Find the line containing "[Устарел агент, установленный" in the records below. Copy exactly that line and each one after it, ending at the line containing "Служба Backup создает", and nothing more.

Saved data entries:

▬▬▬▬▬▬

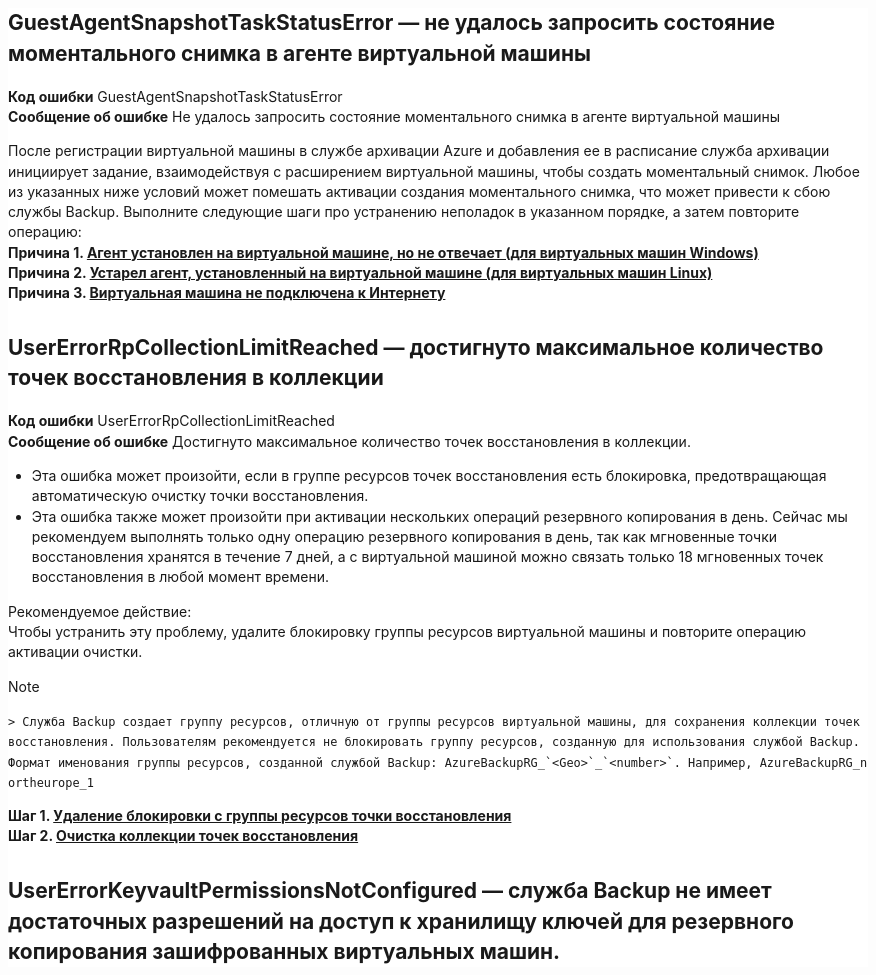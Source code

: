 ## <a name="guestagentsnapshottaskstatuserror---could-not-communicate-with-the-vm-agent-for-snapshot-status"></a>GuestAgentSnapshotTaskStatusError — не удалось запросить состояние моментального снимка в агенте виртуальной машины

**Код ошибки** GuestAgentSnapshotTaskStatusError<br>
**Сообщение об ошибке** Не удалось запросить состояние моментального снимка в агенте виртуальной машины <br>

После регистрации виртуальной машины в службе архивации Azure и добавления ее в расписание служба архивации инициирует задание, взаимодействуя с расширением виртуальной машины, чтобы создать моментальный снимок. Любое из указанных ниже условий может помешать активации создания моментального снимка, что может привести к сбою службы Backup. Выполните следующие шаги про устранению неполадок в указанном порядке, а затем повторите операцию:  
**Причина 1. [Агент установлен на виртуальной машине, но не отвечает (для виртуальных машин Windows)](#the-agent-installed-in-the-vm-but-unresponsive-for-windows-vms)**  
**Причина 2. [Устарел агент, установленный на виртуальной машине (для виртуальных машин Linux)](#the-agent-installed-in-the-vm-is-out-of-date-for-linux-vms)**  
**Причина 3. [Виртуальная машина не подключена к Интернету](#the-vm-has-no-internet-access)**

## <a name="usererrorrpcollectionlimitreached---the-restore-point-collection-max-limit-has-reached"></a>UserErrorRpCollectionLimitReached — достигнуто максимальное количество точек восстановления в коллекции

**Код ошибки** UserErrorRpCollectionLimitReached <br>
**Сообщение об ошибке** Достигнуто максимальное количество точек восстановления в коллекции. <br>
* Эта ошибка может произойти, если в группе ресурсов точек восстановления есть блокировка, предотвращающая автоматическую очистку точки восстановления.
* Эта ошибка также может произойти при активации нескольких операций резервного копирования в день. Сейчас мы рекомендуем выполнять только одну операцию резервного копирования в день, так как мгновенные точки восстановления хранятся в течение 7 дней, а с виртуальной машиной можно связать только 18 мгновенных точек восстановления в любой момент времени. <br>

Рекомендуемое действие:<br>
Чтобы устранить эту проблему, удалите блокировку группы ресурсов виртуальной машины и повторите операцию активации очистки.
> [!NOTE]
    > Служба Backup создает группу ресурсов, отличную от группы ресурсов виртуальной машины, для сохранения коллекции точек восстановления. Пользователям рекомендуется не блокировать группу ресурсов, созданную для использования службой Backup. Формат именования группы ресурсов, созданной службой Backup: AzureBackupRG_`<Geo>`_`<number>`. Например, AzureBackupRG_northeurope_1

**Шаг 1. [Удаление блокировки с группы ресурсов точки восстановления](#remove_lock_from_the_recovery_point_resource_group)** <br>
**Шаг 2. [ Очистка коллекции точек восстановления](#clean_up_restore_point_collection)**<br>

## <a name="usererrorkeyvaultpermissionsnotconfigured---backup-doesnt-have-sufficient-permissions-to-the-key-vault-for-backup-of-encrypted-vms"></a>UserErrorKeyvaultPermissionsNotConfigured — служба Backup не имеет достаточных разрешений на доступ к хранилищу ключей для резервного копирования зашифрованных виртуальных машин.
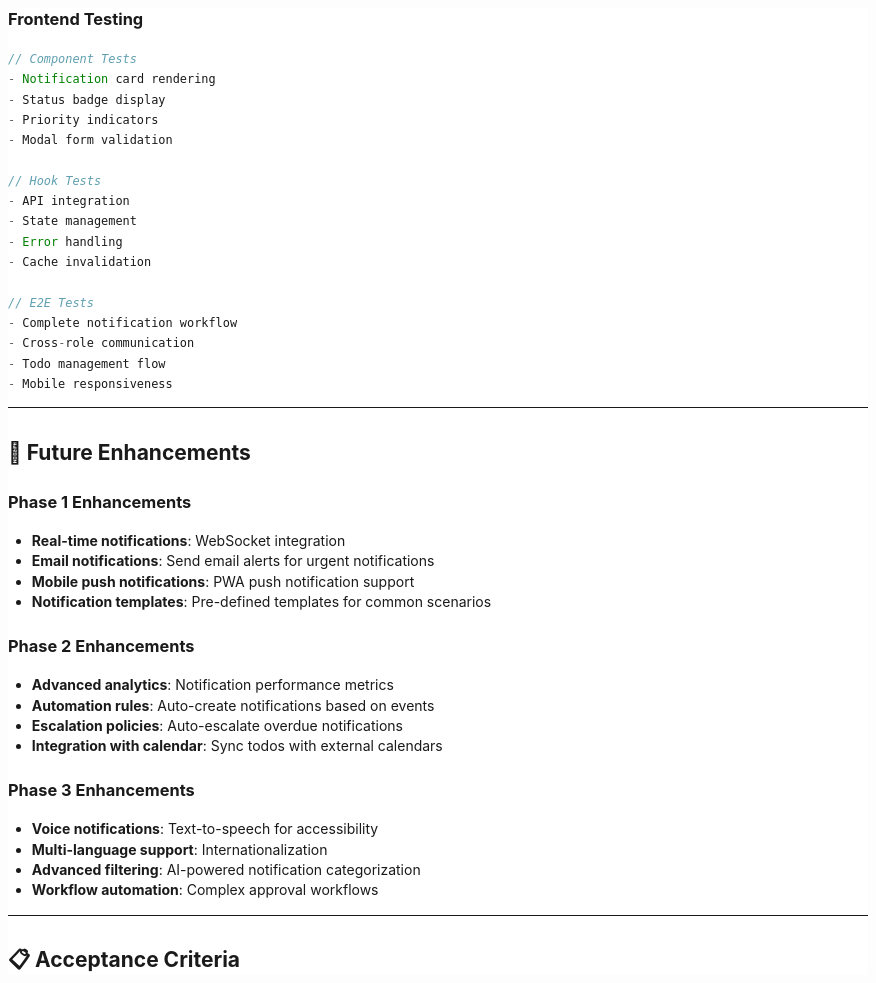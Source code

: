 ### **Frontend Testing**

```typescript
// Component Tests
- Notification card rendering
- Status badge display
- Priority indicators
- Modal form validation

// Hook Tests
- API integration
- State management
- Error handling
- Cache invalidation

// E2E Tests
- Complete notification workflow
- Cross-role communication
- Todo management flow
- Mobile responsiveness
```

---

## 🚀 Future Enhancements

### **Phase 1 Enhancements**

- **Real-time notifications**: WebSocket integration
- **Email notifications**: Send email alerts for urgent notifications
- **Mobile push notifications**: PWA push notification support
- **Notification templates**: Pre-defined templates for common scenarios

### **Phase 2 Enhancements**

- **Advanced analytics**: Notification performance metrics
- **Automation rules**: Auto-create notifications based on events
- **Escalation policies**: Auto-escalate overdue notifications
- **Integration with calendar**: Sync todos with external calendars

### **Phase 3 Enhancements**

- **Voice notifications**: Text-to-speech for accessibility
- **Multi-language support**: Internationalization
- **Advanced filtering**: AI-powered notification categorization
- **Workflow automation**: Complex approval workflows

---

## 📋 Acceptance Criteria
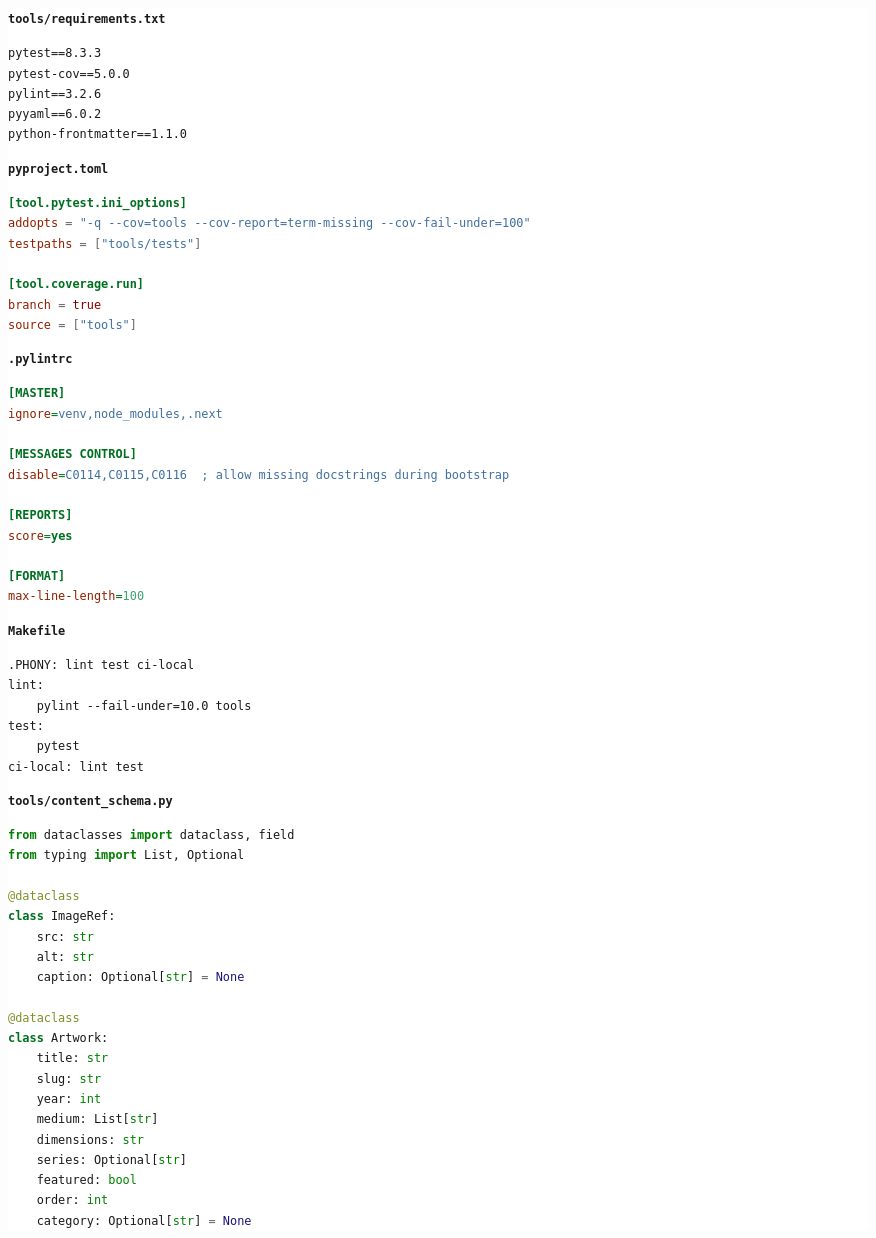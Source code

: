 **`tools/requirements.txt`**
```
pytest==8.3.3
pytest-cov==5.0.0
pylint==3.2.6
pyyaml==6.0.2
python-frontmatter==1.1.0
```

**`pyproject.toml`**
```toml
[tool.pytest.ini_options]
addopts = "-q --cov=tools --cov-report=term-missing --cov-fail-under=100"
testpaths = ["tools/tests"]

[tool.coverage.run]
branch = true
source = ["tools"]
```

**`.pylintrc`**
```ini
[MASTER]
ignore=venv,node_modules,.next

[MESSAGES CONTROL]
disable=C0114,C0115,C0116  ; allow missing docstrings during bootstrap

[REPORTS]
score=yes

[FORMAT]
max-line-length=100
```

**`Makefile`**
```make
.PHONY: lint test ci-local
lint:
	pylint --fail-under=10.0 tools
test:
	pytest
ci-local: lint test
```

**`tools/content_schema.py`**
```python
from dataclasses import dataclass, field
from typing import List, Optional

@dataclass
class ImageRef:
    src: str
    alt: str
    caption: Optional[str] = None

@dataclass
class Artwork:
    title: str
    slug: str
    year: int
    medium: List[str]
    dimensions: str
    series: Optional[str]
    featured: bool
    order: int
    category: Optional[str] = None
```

▬▬▬▬▬▬

- **RESPONSE AREA**
**Причина 2. [Устарел агент, установленный на виртуальной машине (для виртуальных машин Linux)](#the-agent-installed-in-the-vm-is-out-of-date-for-linux-vms)**  
**Причина 3. [Виртуальная машина не подключена к Интернету](#the-vm-has-no-internet-access)**

## <a name="usererrorrpcollectionlimitreached---the-restore-point-collection-max-limit-has-reached"></a>UserErrorRpCollectionLimitReached — достигнуто максимальное количество точек восстановления в коллекции

**Код ошибки** UserErrorRpCollectionLimitReached <br>
**Сообщение об ошибке** Достигнуто максимальное количество точек восстановления в коллекции. <br>
* Эта ошибка может произойти, если в группе ресурсов точек восстановления есть блокировка, предотвращающая автоматическую очистку точки восстановления.
* Эта ошибка также может произойти при активации нескольких операций резервного копирования в день. Сейчас мы рекомендуем выполнять только одну операцию резервного копирования в день, так как мгновенные точки восстановления хранятся в течение 7 дней, а с виртуальной машиной можно связать только 18 мгновенных точек восстановления в любой момент времени. <br>

Рекомендуемое действие:<br>
Чтобы устранить эту проблему, удалите блокировку группы ресурсов виртуальной машины и повторите операцию активации очистки.
> [!NOTE]
    > Служба Backup создает группу ресурсов, отличную от группы ресурсов виртуальной машины, для сохранения коллекции точек восстановления. Пользователям рекомендуется не блокировать группу ресурсов, созданную для использования службой Backup. Формат именования группы ресурсов, созданной службой Backup: AzureBackupRG_`<Geo>`_`<number>`. Например, AzureBackupRG_northeurope_1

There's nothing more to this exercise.